What the task asks:
Examine the material below. Gather every line in which the string "Integration" appears.

Available data:

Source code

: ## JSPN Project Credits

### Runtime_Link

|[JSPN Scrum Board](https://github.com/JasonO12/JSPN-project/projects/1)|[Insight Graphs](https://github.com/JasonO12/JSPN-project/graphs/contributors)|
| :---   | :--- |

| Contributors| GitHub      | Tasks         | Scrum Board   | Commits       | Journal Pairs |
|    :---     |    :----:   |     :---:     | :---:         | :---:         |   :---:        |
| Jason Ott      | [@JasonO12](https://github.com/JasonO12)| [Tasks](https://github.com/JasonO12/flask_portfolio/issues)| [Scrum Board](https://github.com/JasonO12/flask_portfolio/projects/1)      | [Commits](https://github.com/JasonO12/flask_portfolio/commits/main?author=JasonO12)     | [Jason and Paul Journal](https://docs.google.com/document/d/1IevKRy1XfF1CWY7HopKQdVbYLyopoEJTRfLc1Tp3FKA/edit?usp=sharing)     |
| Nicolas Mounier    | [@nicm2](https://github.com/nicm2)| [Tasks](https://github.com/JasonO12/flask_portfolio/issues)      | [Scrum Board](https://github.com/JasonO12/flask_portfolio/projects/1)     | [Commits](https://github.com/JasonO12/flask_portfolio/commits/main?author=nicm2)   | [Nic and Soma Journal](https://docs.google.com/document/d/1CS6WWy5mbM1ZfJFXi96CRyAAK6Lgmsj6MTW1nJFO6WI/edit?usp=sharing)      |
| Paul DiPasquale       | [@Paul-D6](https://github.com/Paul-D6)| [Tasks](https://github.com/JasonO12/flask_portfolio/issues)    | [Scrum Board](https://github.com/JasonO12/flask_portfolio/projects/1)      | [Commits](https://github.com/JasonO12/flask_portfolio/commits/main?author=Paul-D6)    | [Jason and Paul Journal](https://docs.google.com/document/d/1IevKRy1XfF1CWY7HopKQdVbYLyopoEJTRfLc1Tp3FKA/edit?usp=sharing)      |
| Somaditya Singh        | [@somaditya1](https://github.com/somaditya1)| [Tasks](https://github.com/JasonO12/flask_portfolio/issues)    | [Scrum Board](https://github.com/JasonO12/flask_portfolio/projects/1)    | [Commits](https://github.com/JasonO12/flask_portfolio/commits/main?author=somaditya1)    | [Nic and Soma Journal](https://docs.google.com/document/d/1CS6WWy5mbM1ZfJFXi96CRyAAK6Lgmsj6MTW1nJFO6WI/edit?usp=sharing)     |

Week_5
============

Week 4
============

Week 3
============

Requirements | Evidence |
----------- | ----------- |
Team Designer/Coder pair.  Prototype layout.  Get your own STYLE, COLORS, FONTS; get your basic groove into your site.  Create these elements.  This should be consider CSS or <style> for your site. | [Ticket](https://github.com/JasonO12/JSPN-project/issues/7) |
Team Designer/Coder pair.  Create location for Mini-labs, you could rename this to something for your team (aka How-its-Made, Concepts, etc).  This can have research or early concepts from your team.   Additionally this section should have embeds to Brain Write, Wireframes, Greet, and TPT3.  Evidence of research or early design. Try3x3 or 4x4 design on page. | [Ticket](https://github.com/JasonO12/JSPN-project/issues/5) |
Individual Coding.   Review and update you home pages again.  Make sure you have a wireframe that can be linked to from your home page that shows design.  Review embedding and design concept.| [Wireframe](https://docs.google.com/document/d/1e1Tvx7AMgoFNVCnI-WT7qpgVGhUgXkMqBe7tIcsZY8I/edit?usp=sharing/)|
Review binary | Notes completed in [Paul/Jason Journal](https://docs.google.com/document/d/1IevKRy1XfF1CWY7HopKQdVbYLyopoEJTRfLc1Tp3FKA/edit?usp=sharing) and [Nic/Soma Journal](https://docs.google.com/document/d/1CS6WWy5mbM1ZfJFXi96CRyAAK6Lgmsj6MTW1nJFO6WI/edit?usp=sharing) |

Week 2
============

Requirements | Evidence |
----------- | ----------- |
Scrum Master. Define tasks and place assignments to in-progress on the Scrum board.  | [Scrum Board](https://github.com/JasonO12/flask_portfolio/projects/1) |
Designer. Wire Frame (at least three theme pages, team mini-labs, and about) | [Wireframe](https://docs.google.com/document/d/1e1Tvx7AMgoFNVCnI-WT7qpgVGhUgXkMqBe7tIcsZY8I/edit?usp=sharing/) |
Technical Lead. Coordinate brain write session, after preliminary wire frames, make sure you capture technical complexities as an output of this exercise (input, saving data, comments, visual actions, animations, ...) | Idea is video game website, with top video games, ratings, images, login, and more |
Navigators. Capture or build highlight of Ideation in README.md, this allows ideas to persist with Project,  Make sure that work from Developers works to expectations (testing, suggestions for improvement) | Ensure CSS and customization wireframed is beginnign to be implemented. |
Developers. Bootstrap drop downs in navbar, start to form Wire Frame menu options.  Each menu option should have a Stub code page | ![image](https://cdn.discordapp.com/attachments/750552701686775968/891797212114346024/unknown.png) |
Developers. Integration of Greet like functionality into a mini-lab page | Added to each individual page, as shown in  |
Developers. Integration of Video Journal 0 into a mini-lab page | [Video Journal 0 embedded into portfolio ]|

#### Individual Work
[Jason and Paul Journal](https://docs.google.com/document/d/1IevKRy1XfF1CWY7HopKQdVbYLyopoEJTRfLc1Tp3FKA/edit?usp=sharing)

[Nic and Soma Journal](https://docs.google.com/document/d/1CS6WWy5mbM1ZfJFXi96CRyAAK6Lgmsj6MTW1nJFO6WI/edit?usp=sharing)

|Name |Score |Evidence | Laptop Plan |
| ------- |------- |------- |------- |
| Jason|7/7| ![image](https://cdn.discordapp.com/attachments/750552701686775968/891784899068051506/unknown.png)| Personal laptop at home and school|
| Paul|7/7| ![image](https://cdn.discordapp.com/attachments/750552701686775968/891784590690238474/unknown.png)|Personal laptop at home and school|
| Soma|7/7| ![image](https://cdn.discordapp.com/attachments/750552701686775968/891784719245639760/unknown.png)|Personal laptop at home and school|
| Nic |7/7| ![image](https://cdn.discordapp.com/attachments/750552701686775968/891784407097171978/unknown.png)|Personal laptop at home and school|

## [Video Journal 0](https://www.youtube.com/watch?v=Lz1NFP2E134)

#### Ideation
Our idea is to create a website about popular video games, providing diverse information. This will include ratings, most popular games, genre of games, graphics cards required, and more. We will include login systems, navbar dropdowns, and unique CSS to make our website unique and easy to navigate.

Output:
Developers. Integration of Greet like functionality into a mini-lab page | Added to each individual page, as shown in  |
Developers. Integration of Video Journal 0 into a mini-lab page | [Video Journal 0 embedded into portfolio ]|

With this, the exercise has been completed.